> _Instructions to follow_
Once you find the line below that has "https: // leetcode.com/problems/partition-labels/description/", output it and every line after it exactly, stopping after the line that has "First Repository.", with no pictures.

> _Task inputs_
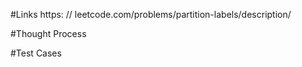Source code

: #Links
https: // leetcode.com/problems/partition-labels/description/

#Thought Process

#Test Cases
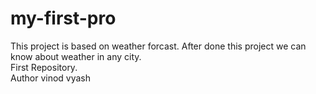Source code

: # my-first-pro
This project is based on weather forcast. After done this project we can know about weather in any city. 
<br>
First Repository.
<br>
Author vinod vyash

--

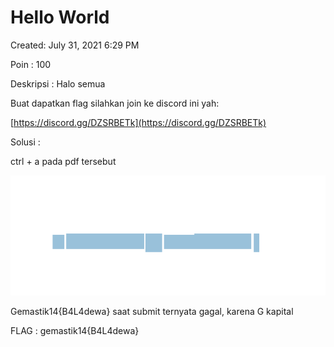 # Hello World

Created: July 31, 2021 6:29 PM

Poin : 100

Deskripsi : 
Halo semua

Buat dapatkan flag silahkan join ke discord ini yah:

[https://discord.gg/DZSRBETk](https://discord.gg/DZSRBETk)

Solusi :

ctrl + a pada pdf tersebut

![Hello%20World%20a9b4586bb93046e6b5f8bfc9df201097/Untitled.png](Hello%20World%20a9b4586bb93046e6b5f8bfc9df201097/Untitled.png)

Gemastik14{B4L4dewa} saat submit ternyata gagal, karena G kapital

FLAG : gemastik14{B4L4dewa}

--

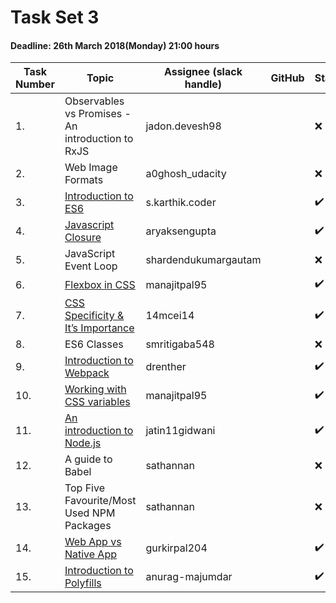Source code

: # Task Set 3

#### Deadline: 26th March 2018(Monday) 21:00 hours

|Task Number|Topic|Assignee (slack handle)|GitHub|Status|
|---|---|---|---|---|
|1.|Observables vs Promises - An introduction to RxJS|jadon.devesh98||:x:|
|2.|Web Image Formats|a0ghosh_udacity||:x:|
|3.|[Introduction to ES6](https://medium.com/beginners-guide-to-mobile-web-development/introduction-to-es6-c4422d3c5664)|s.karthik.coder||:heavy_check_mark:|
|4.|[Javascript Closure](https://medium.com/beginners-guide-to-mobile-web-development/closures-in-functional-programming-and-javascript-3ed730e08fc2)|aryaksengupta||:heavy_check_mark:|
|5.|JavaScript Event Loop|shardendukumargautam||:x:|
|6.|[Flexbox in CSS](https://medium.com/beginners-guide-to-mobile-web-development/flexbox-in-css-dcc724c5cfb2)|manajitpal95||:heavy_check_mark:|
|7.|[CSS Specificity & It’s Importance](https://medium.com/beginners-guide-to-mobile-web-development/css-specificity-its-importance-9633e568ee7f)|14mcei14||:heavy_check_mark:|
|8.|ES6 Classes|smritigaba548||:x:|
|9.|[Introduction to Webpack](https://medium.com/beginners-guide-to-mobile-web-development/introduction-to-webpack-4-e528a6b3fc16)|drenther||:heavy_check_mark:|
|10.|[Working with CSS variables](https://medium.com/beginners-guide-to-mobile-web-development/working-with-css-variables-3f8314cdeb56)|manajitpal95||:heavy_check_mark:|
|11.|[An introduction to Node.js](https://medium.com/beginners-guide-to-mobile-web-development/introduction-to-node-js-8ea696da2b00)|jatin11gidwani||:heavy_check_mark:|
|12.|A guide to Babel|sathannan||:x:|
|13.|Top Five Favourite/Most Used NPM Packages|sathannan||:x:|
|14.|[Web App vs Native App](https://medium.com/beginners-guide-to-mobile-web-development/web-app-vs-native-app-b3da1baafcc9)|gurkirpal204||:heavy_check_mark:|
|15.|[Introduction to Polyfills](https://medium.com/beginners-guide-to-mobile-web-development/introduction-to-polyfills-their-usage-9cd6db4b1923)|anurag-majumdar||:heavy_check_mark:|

> _Solution to this problem_
https: // leetcode.com/problems/partition-labels/description/

#Thought Process

#Test Cases
Source code

: # my-first-pro
This project is based on weather forcast. After done this project we can know about weather in any city. 
<br>
First Repository.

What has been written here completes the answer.